No one is in danger of defaulting on any loans, and credit isn’t a problem. I said the high interest loan too, but neither of us actually crunched numbers to see what the interest would be for a tax write off. Thanks everyone.

wrestlemaniac's avatar

i’m not in this no more, finance, weak point.

Judi's avatar

i didn’t know you could write off the interest on a student loan. If that’s the case I would crunch the numbers. Great answer supernut!

marissa's avatar

Yes Judi, you can write it off. I think it is for the first 10 years of the student loan, but double check with the irs (irs.gov)

jlm11f's avatar

Pay the unsubsidized loans first. they have the highest rate…and they are unsubsidized. they are the worst of the lot.

ninjaxmarc's avatar

Pay highest and try to consolidate your student loans. Mine are at 3% after consolidating.

allengreen's avatar

I believe that the student loan cannot be paid down, it only gets paid ahead. I dropped a 5,000 payment on my student loan and it paid it ahead 3 years but did not go toward the principal even though I specified to apply the 5k to the principle.

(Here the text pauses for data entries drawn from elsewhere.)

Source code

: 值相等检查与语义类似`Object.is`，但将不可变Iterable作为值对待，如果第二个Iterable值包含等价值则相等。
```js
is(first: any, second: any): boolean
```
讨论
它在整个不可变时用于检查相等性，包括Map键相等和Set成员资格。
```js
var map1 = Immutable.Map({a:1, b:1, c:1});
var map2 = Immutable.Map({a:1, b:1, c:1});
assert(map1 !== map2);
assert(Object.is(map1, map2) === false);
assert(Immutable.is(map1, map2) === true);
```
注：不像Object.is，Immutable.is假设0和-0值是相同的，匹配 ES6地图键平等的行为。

Your option is to pay off the student loan in a single lump sum, or attack the other debt—I’d pay off the car, simply since many are upside down in the car loans, this will make it easier for you to get out of the car in the future.

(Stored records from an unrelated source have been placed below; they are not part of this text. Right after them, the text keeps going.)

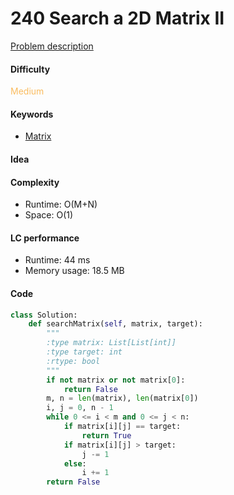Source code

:240 Search a 2D Matrix II
=======================
[Problem description](https://leetcode.com/problems/search-a-2d-matrix-ii/)

#### Difficulty
<span style="color:#FABC60">Medium</span>

#### Keywords
- [Matrix](../categories/matrix.md)

#### Idea

#### Complexity
- Runtime: O(M+N)
- Space: O(1)

#### LC performance
- Runtime: 44 ms
- Memory usage: 18.5 MB

#### Code
```python
class Solution:
    def searchMatrix(self, matrix, target):
        """
        :type matrix: List[List[int]]
        :type target: int
        :rtype: bool
        """
        if not matrix or not matrix[0]:
            return False
        m, n = len(matrix), len(matrix[0])
        i, j = 0, n - 1
        while 0 <= i < m and 0 <= j < n:
            if matrix[i][j] == target:
                return True
            if matrix[i][j] > target:
                j -= 1
            else:
                i += 1
        return False
```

Someone correct me if I am wrong about paying the student loan in one lump—I’ve called Nelnet a dozen times and that is what they gave me.

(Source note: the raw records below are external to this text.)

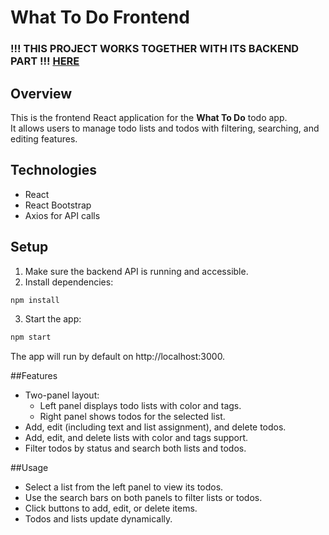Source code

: 
# What To Do Frontend

### !!! THIS PROJECT WORKS TOGETHER WITH ITS BACKEND PART !!! [HERE](https://github.com/Kozzmos/What-To-Do-Backend)

## Overview

This is the frontend React application for the **What To Do** todo app.  
It allows users to manage todo lists and todos with filtering, searching, and editing features.

## Technologies

- React  
- React Bootstrap  
- Axios for API calls  

## Setup

1. Make sure the backend API is running and accessible.  
2. Install dependencies:

```bash
npm install
```
3. Start the app:
```bash
npm start
```
The app will run by default on http://localhost:3000.

##Features

- Two-panel layout:
  - Left panel displays todo lists with color and tags.
  - Right panel shows todos for the selected list.
- Add, edit (including text and list assignment), and delete todos.
- Add, edit, and delete lists with color and tags support.
- Filter todos by status and search both lists and todos.

##Usage
- Select a list from the left panel to view its todos.
- Use the search bars on both panels to filter lists or todos.
- Click buttons to add, edit, or delete items.
- Todos and lists update dynamically.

Keep in mind that if you make too much then you cannot write off Student Loan interest, or will only partially write it off.

NO offense, but there is a truck load of mis-information on this thread concerning this topic, I am not starting a fight, but financial myths pervade our consciousness to the advantage of the bank.

gooch's avatar

Paying off the highest interest first saves you the most $.

ht1979's avatar

I’m guessing student loans vary, but I could always send extra money to mine and have it applied to principle. My non-public ones were administered through Citibank.

Presuming you can pay the requisite monthly payments on the 3% and 5% loans, I’d chip away at the 8%. You’re paying a TON of interest on that given that it’s the highest balance AND the highest rate. Anything you’re writing off in taxes likely pales in comparison to what it’s costing you. I’d DEFINITELY suggest paying it down first, presuming you can call and verify that you can apply addition payments to principle. It may be tempting to have one of the smaller ones paid off, but financially speaking, you’re costing yourself money to allocate any extra to a lower-rate loan versus the 8%-er.

allengreen's avatar

So what did you decide to do?

rowenaz's avatar

Pay more to the highest.

AlfredaPrufrock's avatar

The financial peace program has a snowball strategy that’s great. It works like this: Decide how much you can afford to pay each month. Then make the minimum payment on the largest loans,and the biggest payment on the smallest. The smaller loan will pay off first. Keep paying the same amount, and roll the payment from the paid off loan to the next smallest. In other words, say you owe $10,000, $5,000 and $2,500. The minimum payments are $200, $150 and $100, or $450 a month. You determine you can pay $750 a month. Under this strategy, you allocate the $750 as $200 on the $10,000, $150 on the $5,000 and $400 on the $2,500. The $2,500 pays off in 8 months, and you then allocate the $750 as $200 on the $10,000 and $550 on the $5,000. The $5,000 pays off in 12 months, and you allocate the $750 to the $10,000, and it pays off in 12 months. The trick is not to take on new debt while you are still paying off the old.

rowenaz's avatar

Boy I had to read that twice. So each time you pay off the smaller amount, you just migrate that money to the next smaller amount, while keeping the amount paid overall the same? And not taking on any new debt. GREAT!